Fonte: firenze.repubblica.it
Patron della Lucchese calcio, è fra gli indagati per l’inchiesta della guardia di finanza di Firenze per reati fallimentari
Due colpi di pistola esplosi nel piazzale di un’azienda, la Ab Florence di Scandicci, alle porte di Firenze, di cui è fra i responsabili Andrea Bacci, l’imprenditore fiorentino amico della famiglia Renzi. Due colpi di pistola contro la Mercedes dell’imprenditore indagato nell’inchiesta della guardia di finanza per reati fallimentari. Un raid che ha tutta l’aria di essere un messaggio inquietante. I colpi, sparati in pieno giorno hanno centrato i finestrini della vettura mandandoli in frantumi, un proiettile è rimbalzato e ha colpito una finestra della ditta. Sull’auto, parcheggiata nel piazzale dell’azienda, non c’era nessuno (Bacci non era in azienda). All’Ab Florence, azienda di pelletteria, in via delle Nazioni Unite sono arrivati i carabinieri e la scientifica ha eseguito una serie di rilievi. Sulla vicenda la procura diretta da Giuseppe Creazzo ha aperto un fascicolo.
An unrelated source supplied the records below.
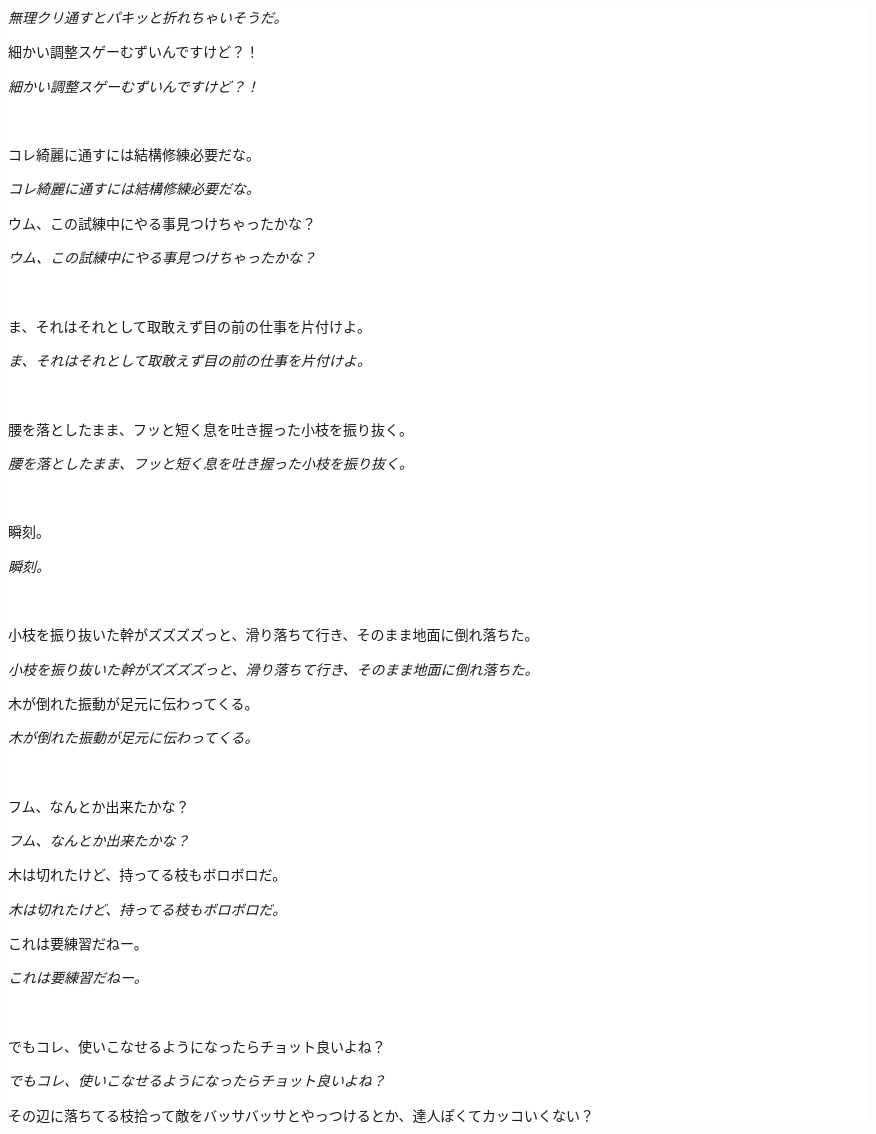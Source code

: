 *無理クリ通すとパキッと折れちゃいそうだ。*

細かい調整スゲーむずいんですけど？！

*細かい調整スゲーむずいんですけど？！*

&nbsp;

コレ綺麗に通すには結構修練必要だな。

*コレ綺麗に通すには結構修練必要だな。*

ウム、この試練中にやる事見つけちゃったかな？

*ウム、この試練中にやる事見つけちゃったかな？*

&nbsp;

ま、それはそれとして取敢えず目の前の仕事を片付けよ。

*ま、それはそれとして取敢えず目の前の仕事を片付けよ。*

&nbsp;

腰を落としたまま、フッと短く息を吐き握った小枝を振り抜く。

*腰を落としたまま、フッと短く息を吐き握った小枝を振り抜く。*

&nbsp;

瞬刻。

*瞬刻。*

&nbsp;

小枝を振り抜いた幹がズズズズっと、滑り落ちて行き、そのまま地面に倒れ落ちた。

*小枝を振り抜いた幹がズズズズっと、滑り落ちて行き、そのまま地面に倒れ落ちた。*

木が倒れた振動が足元に伝わってくる。

*木が倒れた振動が足元に伝わってくる。*

&nbsp;

フム、なんとか出来たかな？

*フム、なんとか出来たかな？*

木は切れたけど、持ってる枝もボロボロだ。

*木は切れたけど、持ってる枝もボロボロだ。*

これは要練習だねー。

*これは要練習だねー。*

&nbsp;

でもコレ、使いこなせるようになったらチョット良いよね？

*でもコレ、使いこなせるようになったらチョット良いよね？*

その辺に落ちてる枝拾って敵をバッサバッサとやっつけるとか、達人ぽくてカッコいくない？
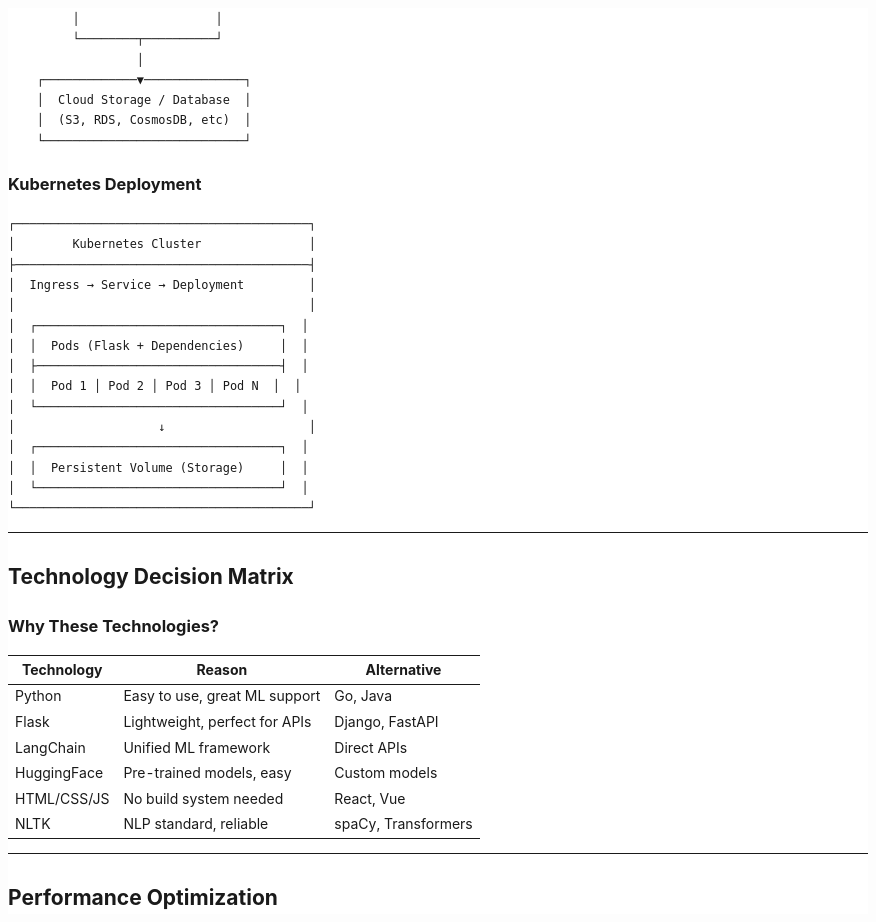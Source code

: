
 ```
         │                   │
         └────────┬──────────┘
                  │
    ┌─────────────▼──────────────┐
    │  Cloud Storage / Database  │
    │  (S3, RDS, CosmosDB, etc)  │
    └────────────────────────────┘
```

### Kubernetes Deployment
```
┌─────────────────────────────────────────┐
│        Kubernetes Cluster               │
├─────────────────────────────────────────┤
│  Ingress → Service → Deployment         │
│                                         │
│  ┌──────────────────────────────────┐  │
│  │  Pods (Flask + Dependencies)     │  │
│  ├──────────────────────────────────┤  │
│  │  Pod 1 │ Pod 2 │ Pod 3 │ Pod N  │  │
│  └──────────────────────────────────┘  │
│                    ↓                    │
│  ┌──────────────────────────────────┐  │
│  │  Persistent Volume (Storage)     │  │
│  └──────────────────────────────────┘  │
└─────────────────────────────────────────┘
```

---

## Technology Decision Matrix

### Why These Technologies?

| Technology | Reason | Alternative |
|-----------|--------|-------------|
| Python | Easy to use, great ML support | Go, Java |
| Flask | Lightweight, perfect for APIs | Django, FastAPI |
| LangChain | Unified ML framework | Direct APIs |
| HuggingFace | Pre-trained models, easy | Custom models |
| HTML/CSS/JS | No build system needed | React, Vue |
| NLTK | NLP standard, reliable | spaCy, Transformers |

---

## Performance Optimization
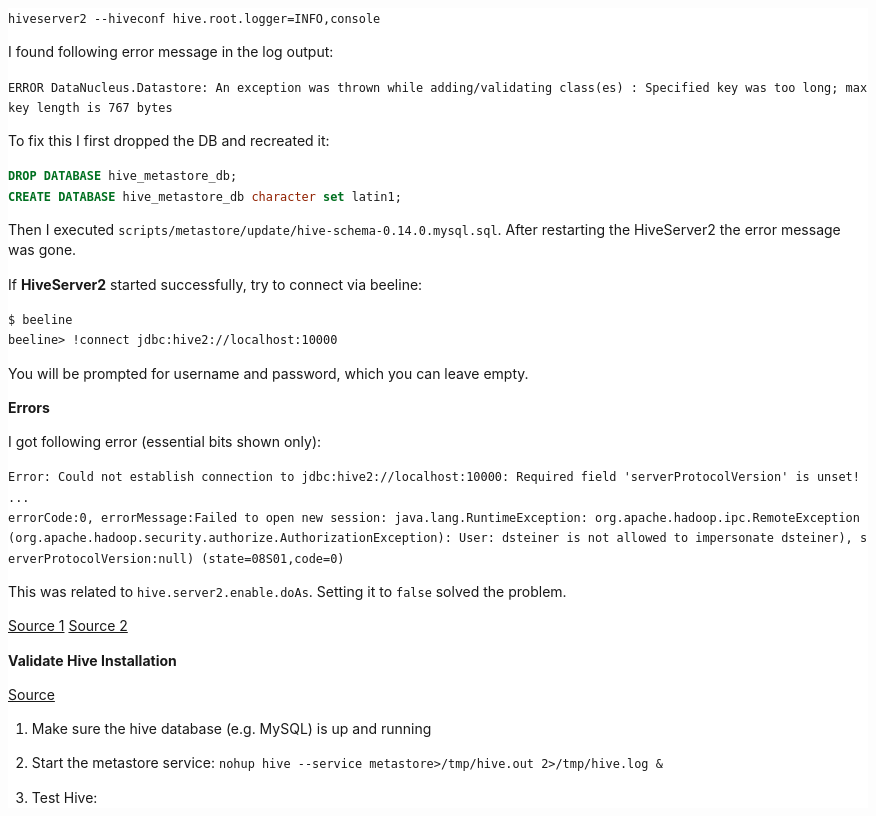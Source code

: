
 ```
hiveserver2 --hiveconf hive.root.logger=INFO,console
```

I found following error message in the log output:

```
ERROR DataNucleus.Datastore: An exception was thrown while adding/validating class(es) : Specified key was too long; max key length is 767 bytes
```

To fix this I first dropped the DB and recreated it:

```sql
DROP DATABASE hive_metastore_db;
CREATE DATABASE hive_metastore_db character set latin1;
```

Then I executed `scripts/metastore/update/hive-schema-0.14.0.mysql.sql`. After restarting the HiveServer2 the error message was gone.

If **HiveServer2** started successfully, try to connect via beeline:

```
$ beeline
beeline> !connect jdbc:hive2://localhost:10000
```

You will be prompted for username and password, which you can leave empty.

**Errors**

I got following error (essential bits shown only):

```
Error: Could not establish connection to jdbc:hive2://localhost:10000: Required field 'serverProtocolVersion' is unset!
...
errorCode:0, errorMessage:Failed to open new session: java.lang.RuntimeException: org.apache.hadoop.ipc.RemoteException(org.apache.hadoop.security.authorize.AuthorizationException): User: dsteiner is not allowed to impersonate dsteiner), serverProtocolVersion:null) (state=08S01,code=0)
```

This was related to `hive.server2.enable.doAs`. Setting it to `false` solved the problem.

[Source 1](https://community.hortonworks.com/questions/34468/hive-impersonation-not-working-after-hdp-upgrade-t.html)
[Source 2](https://www.cloudera.com/documentation/enterprise/5-7-x/topics/cdh_sg_hiveserver2_security.html)


**Validate Hive Installation**

[Source](http://docs.hortonworks.com/HDPDocuments/HDP1/HDP-1.3.3/bk_installing_manually_book/content/rpm-chap6-5.html)

1. Make sure the hive database (e.g. MySQL) is up and running

2. Start the metastore service: `nohup hive --service metastore>/tmp/hive.out 2>/tmp/hive.log &`

3. Test Hive:
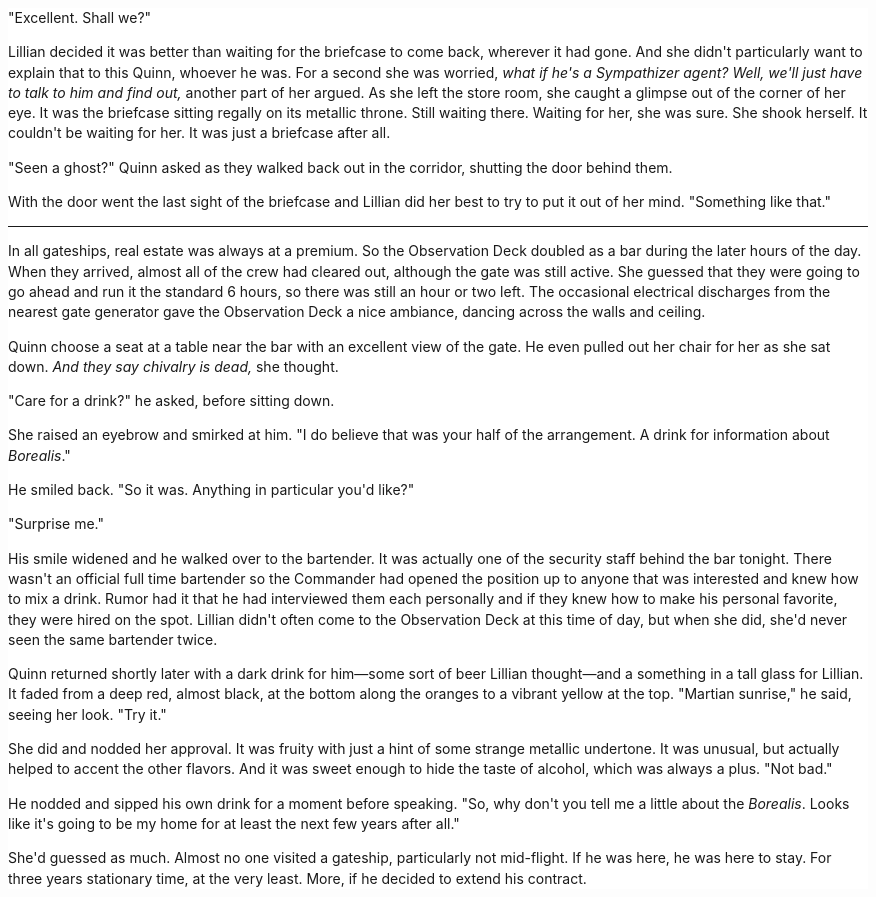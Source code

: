 "Excellent. Shall we?"

Lillian decided it was better than waiting for the briefcase to come back, wherever it had gone. And she didn't particularly want to explain that to this Quinn, whoever he was. For a second she was worried, *what if he's a Sympathizer agent?* *Well, we'll just have to talk to him and find out,* another part of her argued. As she left the store room, she caught a glimpse out of the corner of her eye. It was the briefcase sitting regally on its metallic throne. Still waiting there. Waiting for her, she was sure. She shook herself. It couldn't be waiting for her. It was just a briefcase after all.

"Seen a ghost?" Quinn asked as they walked back out in the corridor, shutting the door behind them.

With the door went the last sight of the briefcase and Lillian did her best to try to put it out of her mind. "Something like that."

* * *

In all gateships, real estate was always at a premium. So the Observation Deck doubled as a bar during the later hours of the day. When they arrived, almost all of the crew had cleared out, although the gate was still active. She guessed that they were going to go ahead and run it the standard 6 hours, so there was still an hour or two left. The occasional electrical discharges from the nearest gate generator gave the Observation Deck a nice ambiance, dancing across the walls and ceiling.

Quinn choose a seat at a table near the bar with an excellent view of the gate. He even pulled out her chair for her as she sat down. *And they say chivalry is dead,* she thought.

"Care for a drink?" he asked, before sitting down.

She raised an eyebrow and smirked at him. "I do believe that was your half of the arrangement. A drink for information about *Borealis*."

He smiled back. "So it was. Anything in particular you'd like?"

"Surprise me."

His smile widened and he walked over to the bartender. It was actually one of the security staff behind the bar tonight. There wasn't an official full time bartender so the Commander had opened the position up to anyone that was interested and knew how to mix a drink. Rumor had it that he had interviewed them each personally and if they knew how to make his personal favorite, they were hired on the spot. Lillian didn't often come to the Observation Deck at this time of day, but when she did, she'd never seen the same bartender twice.

Quinn returned shortly later with a dark drink for him—some sort of beer Lillian thought—and a something in a tall glass for Lillian. It faded from a deep red, almost black, at the bottom along the oranges to a vibrant yellow at the top. "Martian sunrise," he said, seeing her look. "Try it."

She did and nodded her approval. It was fruity with just a hint of some strange metallic undertone. It was unusual, but actually helped to accent the other flavors. And it was sweet enough to hide the taste of alcohol, which was always a plus. "Not bad."

He nodded and sipped his own drink for a moment before speaking. "So, why don't you tell me a little about the *Borealis*. Looks like it's going to be my home for at least the next few years after all."

She'd guessed as much. Almost no one visited a gateship, particularly not mid-flight. If he was here, he was here to stay. For three years stationary time, at the very least. More, if he decided to extend his contract.
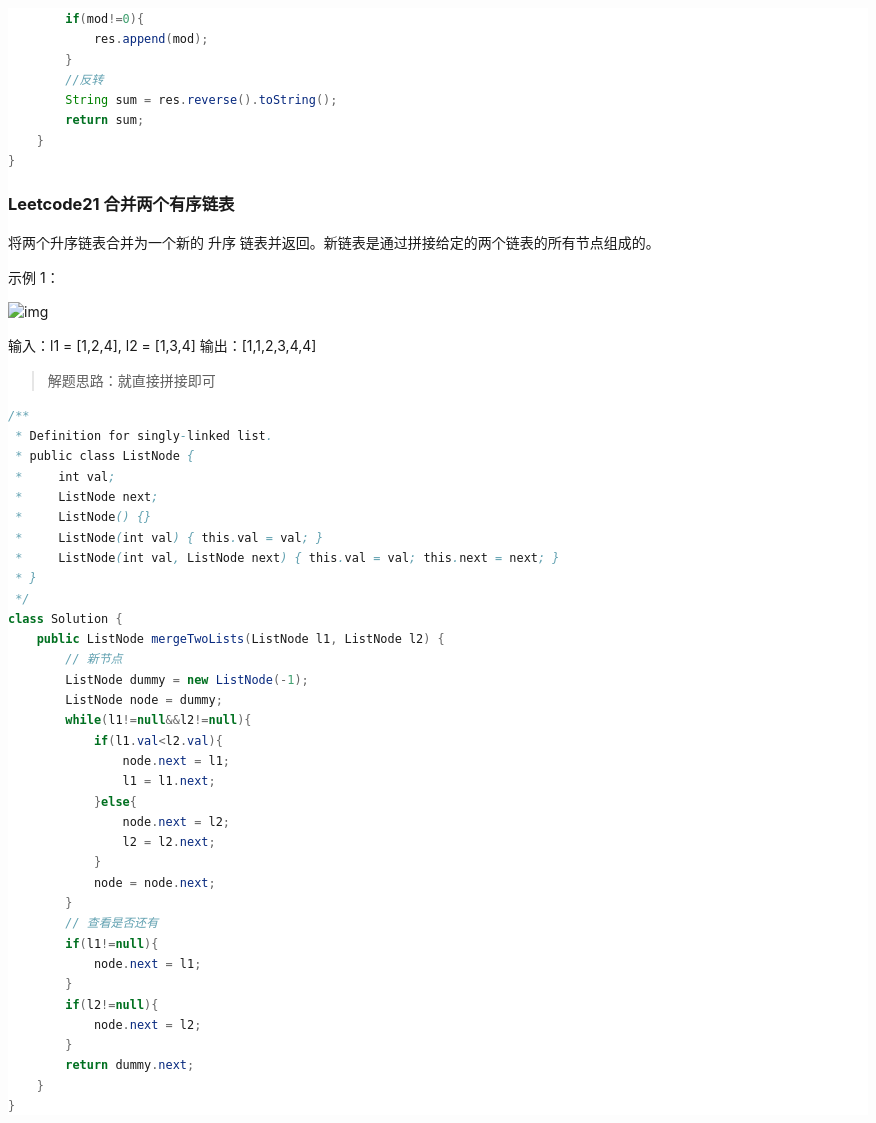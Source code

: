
 ```java
        if(mod!=0){
            res.append(mod);
        }
        //反转
        String sum = res.reverse().toString();
        return sum;
    }
}
```

### Leetcode21 合并两个有序链表

将两个升序链表合并为一个新的 升序 链表并返回。新链表是通过拼接给定的两个链表的所有节点组成的。 

示例 1：

![img](https://assets.leetcode.com/uploads/2020/10/03/merge_ex1.jpg)


输入：l1 = [1,2,4], l2 = [1,3,4]
输出：[1,1,2,3,4,4]

> 解题思路：就直接拼接即可

```java
/**
 * Definition for singly-linked list.
 * public class ListNode {
 *     int val;
 *     ListNode next;
 *     ListNode() {}
 *     ListNode(int val) { this.val = val; }
 *     ListNode(int val, ListNode next) { this.val = val; this.next = next; }
 * }
 */
class Solution {
    public ListNode mergeTwoLists(ListNode l1, ListNode l2) {
        // 新节点
        ListNode dummy = new ListNode(-1);
        ListNode node = dummy;
        while(l1!=null&&l2!=null){
            if(l1.val<l2.val){
                node.next = l1;
                l1 = l1.next;
            }else{
                node.next = l2;
                l2 = l2.next;
            }
            node = node.next;
        }
        // 查看是否还有
        if(l1!=null){
            node.next = l1;
        }
        if(l2!=null){
            node.next = l2;
        }
        return dummy.next;
    }
}
```
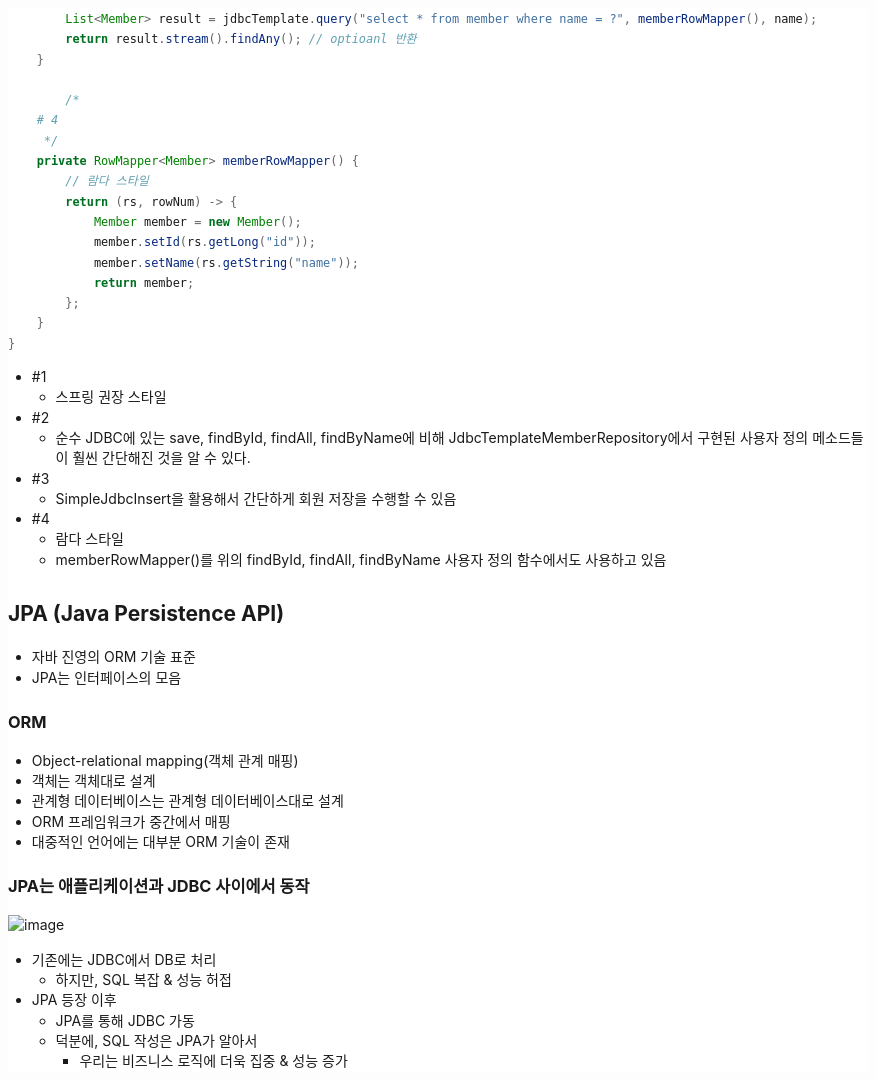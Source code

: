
 ```java
        List<Member> result = jdbcTemplate.query("select * from member where name = ?", memberRowMapper(), name);
        return result.stream().findAny(); // optioanl 반환
    }

		/*
    # 4
     */
    private RowMapper<Member> memberRowMapper() {
        // 람다 스타일
        return (rs, rowNum) -> {
            Member member = new Member();
            member.setId(rs.getLong("id"));
            member.setName(rs.getString("name"));
            return member;
        };
    }
}
```

- #1
    - 스프링 권장 스타일
- #2
    - 순수 JDBC에 있는 save, findById, findAll, findByName에 비해 JdbcTemplateMemberRepository에서 구현된 사용자 정의 메소드들이 훨씬 간단해진 것을 알 수 있다.
- #3
    - SimpleJdbcInsert을 활용해서 간단하게 회원 저장을 수행할 수 있음
- #4
    - 람다 스타일
    - memberRowMapper()를 위의 findById, findAll, findByName 사용자 정의 함수에서도 사용하고 있음

## JPA (Java Persistence API)

- 자바 진영의 ORM 기술 표준
- JPA는 인터페이스의 모음

### ORM

- Object-relational mapping(객체 관계 매핑)
- 객체는 객체대로 설계
- 관계형 데이터베이스는 관계형 데이터베이스대로 설계
- ORM 프레임워크가 중간에서 매핑
- 대중적인 언어에는 대부분 ORM 기술이 존재

### JPA는 애플리케이션과 JDBC 사이에서 동작

![image](https://github.com/irishNoah/Spring-JPA-ORM/assets/80700537/568644b6-ad75-4757-ba3f-09bb271bca9a)


- 기존에는 JDBC에서 DB로 처리
    - 하지만, SQL 복잡 & 성능 허접
- JPA 등장 이후
    - JPA를 통해 JDBC 가동
    - 덕분에, SQL 작성은 JPA가 알아서
        - 우리는 비즈니스 로직에 더욱 집중 & 성능 증가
Andrea Bacci è, con altre sei persone, indagato in un’inchiesta della Guardia di finanza. I reati e ipotizzati per i sei che hanno ricevuto l’avviso di garanzia sono, a vario titolo, quelli di false fatture e ricorso abusivo al credito. Bacci è finito nel fascicolo come amministratore di un’altra società, la Coam di Rignano, una società di costruzioni che è in procedura fallimentare. Bacci è stato perquisito dalla Guardia di Finanza il 10 gennaio scorso nell’ambito di un’articolata inchiesta della procura in materia economica, creditizia e fiscale.
L’imprenditore, patron della Lucchese calcio, è un vecchio amico dell’ex premier Matteo Renzi che, quando era presidente della Provincia di Firenze lo nominò nel cda di Mukki, la centrale del latte fiorentina e poi, da sindaco, lo fece presidente della Silfi, la società dell’illuminazione pubblica di Firenze. L’imprenditore è il partner del gruppo Nikila invest, che sta ristrutturando il vecchio Teatro Comunale. A sua volta, la Nikila aveva una partecipazione del 40 per cento nella Party, società che faceva capo a Tiziano Renzi, il padre dell’ex premier.